Prime
After a central bank chief ‘for life’ has passed
What you need to know:
- Apart from earning very handsomely, the upper class is relatively free to be corrupt.
Buddhist wisdom:
“Do not overvalue yourself. One day we will all be forgotten.”
Academically brilliant, but in the end another image of the decay and arrogance of the regime he served, Bank of Uganda Governor Emmanuel Tumusiime-Mutebile was deposed last weekend by God, as he himself had prophesied. More accurately, by biology.
The only other authority Mutebile acknowledged, the President, must now get a different governor. This, at a time when juggling the different interests of the President, his family, party and country, are perceived to be a nightmare.
If Mutebile occasionally grumbled that “You are wrong there, Mr President, but I will do as you please,” the next governor may find it hard to grumble at all.
We, ordinary citizens, including many so-so economists, generally cannot grasp the full dynamics in which subtle interest rate, cash flow, exchange rate and other central bank adjustments affect our pockets.
That is fine with us. All we need is the consciousness that once someone has won or seized the presidency, it is their responsibility to hire a central bank chief and a finance minister who will help us to prosper.
The same President must also govern the country in a way that enables the chief banker and the minister to deliver positive results.

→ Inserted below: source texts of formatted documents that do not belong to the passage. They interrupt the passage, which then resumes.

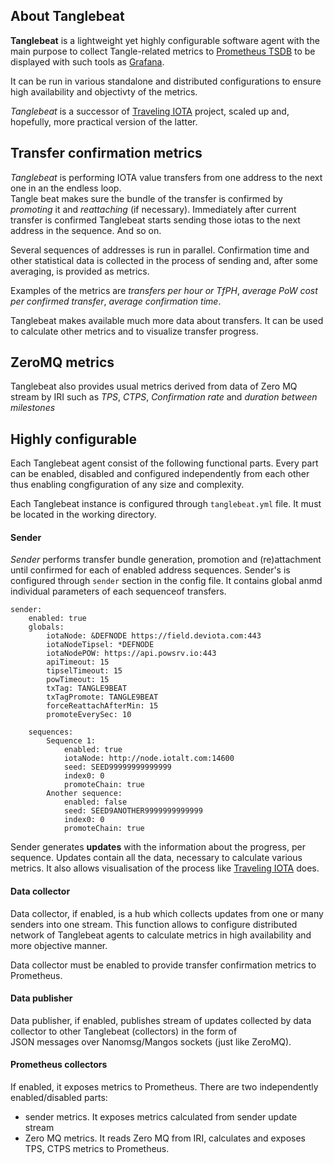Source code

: ## About Tanglebeat
**Tanglebeat** is a lightweight yet highly configurable software agent with the main purpose to collect Tangle-related metrics to 
[Prometheus TSDB](https://prometheus.io/) to be displayed with such tools
as [Grafana](https://grafana.com). 

It can be run in various standalone and distributed configurations to ensure 
high availability and objectivty of the metrics.

_Tanglebeat_ is a successor of [Traveling IOTA](http://traviota.iotalt.com) project, 
scaled up and, hopefully, more practical version of the latter.

## Transfer confirmation metrics

_Tanglebeat_ is performing IOTA value transfers from one address 
to the next one in an the endless loop.  
Tangle beat makes sure the bundle of the transfer is confirmed by _promoting_
it and _reattaching_ (if necessary). 
Immediately after current transfer is confirmed Tanglebeat starts sending 
those iotas to the next address in the sequence. And so on.

Several sequences of addresses is run in parallel. 
Confirmation time and other statistical data is collected in 
the process of sending and, after some averaging, is provided as 
metrics. 

Examples of the metrics are _transfers per hour or TfPH_, _average PoW cost per confirmed transfer_, _average confirmation time_.

Tanglebeat makes available much more data about transfers. It can be used to calculate other metrics and to visualize transfer progress.

## ZeroMQ metrics

Tanglebeat also provides usual metrics derived from data of Zero MQ stream by IRI such as _TPS_, _CTPS_, _Confirmation rate_ and _duration between milestones_

## Highly configurable

Each Tanglebeat agent consist of the following functional 
parts. Every part can be enabled, disabled and configured
independently from each other thus enabling congfiguration of any size and complexity.

Each Tanglebeat instance is configured through `tanglebeat.yml` file. It must be located in the working directory.

#### Sender

_Sender_ performs transfer bundle generation, promotion and 
(re)attachment until confirmed for each of enabled address sequences. 
Sender's is configured through `sender` section in the config file. It contains global anmd individual parameters 
of each sequenceof transfers.
```
sender:
    enabled: true
    globals:
        iotaNode: &DEFNODE https://field.deviota.com:443    
        iotaNodeTipsel: *DEFNODE              
        iotaNodePOW: https://api.powsrv.io:443
        apiTimeout: 15
        tipselTimeout: 15
        powTimeout: 15
        txTag: TANGLE9BEAT
        txTagPromote: TANGLE9BEAT
        forceReattachAfterMin: 15
        promoteEverySec: 10
        
    sequences:
        Sequence 1:
            enabled: true
            iotaNode: http://node.iotalt.com:14600
            seed: SEED99999999999999
            index0: 0
            promoteChain: true
        Another sequence:
            enabled: false
            seed: SEED9ANOTHER9999999999999
            index0: 0
            promoteChain: true
```   
Sender generates **updates** with the information 
about the progress, per sequence. Updates contain all the data, 
necessary to calculate various metrics. 
It also allows visualisation of the process 
like [Traveling IOTA](http://traviota.iotalt.com) does.
 
#### Data collector

Data collector, if enabled, is a hub which collects updates from one or many 
senders into one stream. 
This function allows to configure distributed network of Tanglebeat 
agents to calculate metrics in high availability and more objective
manner.

Data collector must be enabled to provide transfer confirmation metrics
to Prometheus.

#### Data publisher

Data publisher, if enabled, publishes stream of updates collected 
by data collector to other Tanglebeat (collectors) in the form of  
JSON messages over Nanomsg/Mangos sockets (just like ZeroMQ).

#### Prometheus collectors
If enabled, it exposes metrics to Prometheus. There are two 
independently enabled/disabled parts:
- sender metrics. It exposes metrics calculated from sender update stream 
- Zero MQ metrics. It reads Zero MQ from IRI, calculates and exposes 
TPS, CTPS metrics to Prometheus.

At a recent function, a Chinese employer/contractor complained that Ugandans the company employed in responsible positions had disappointed. They were dishonest. A minister at the function, Muruli Mukasa, was disturbed, preaching to the workers to see their prospects in the long term instead of seeking quick financial fixes.
A worker’s representative complained that the Chinese employers treated the workers very shabbily. Muruli Mukasa’s song has been parroted a thousand times.
Mr Museveni and his senior officials seem to think that a small class of citizens, including the bank governor and the minister, are entitled to earn a lot of money, and a huge underclass should be patriotic, honest and satisfied with slave wages, as long as they (somehow) do not starve.
Apart from earning very handsomely, the upper class is relatively free to be corrupt. Impunity is one of their privileges.
Unfortunately, the slaves see the opulence of the upper-class thieves. They learn that quick fixes are ‘good’. So they steal what they can; government cash or stationery; cement from a Chinese contractor.
Before Mutebile’s passing, he and various Finance ministers, and one President Museveni, have shaped a dishonest country whose government delivers much less value than implied by cost. Sometimes it delivers nothing.
During the last three weeks alone, we have heard Ministry of Health top dogs lamenting that there was not enough money for transporting Covid-19 vaccines to some of their planned destinations. And Mulago hospital doctors still report an acute shortage of gloves and other essential items.
Schools have opened, but the ministry of Education seems to have only half a clue about the connection between school fees, market prices, corruption and the demands the ministry has imposed on these schools.
Fuel prices are where rockets go.
Meanwhile, the President’s officials want almost Shs40 billion to renovate State House and 29 (yes, twenty-nine) presidential lodges around the country.
Defence is asking Parliament for more than Shs80 billion for a war in the DR Congo that Parliament does not even (officially) know about.
And much more. Remembering that, one day, he, too, will be forgotten, the new central bank governor will find very curious political and financial/economic mechanisms in a Uganda that he can help to redeem – or sink.
Mr Tacca is a novelist, socio-political commentator.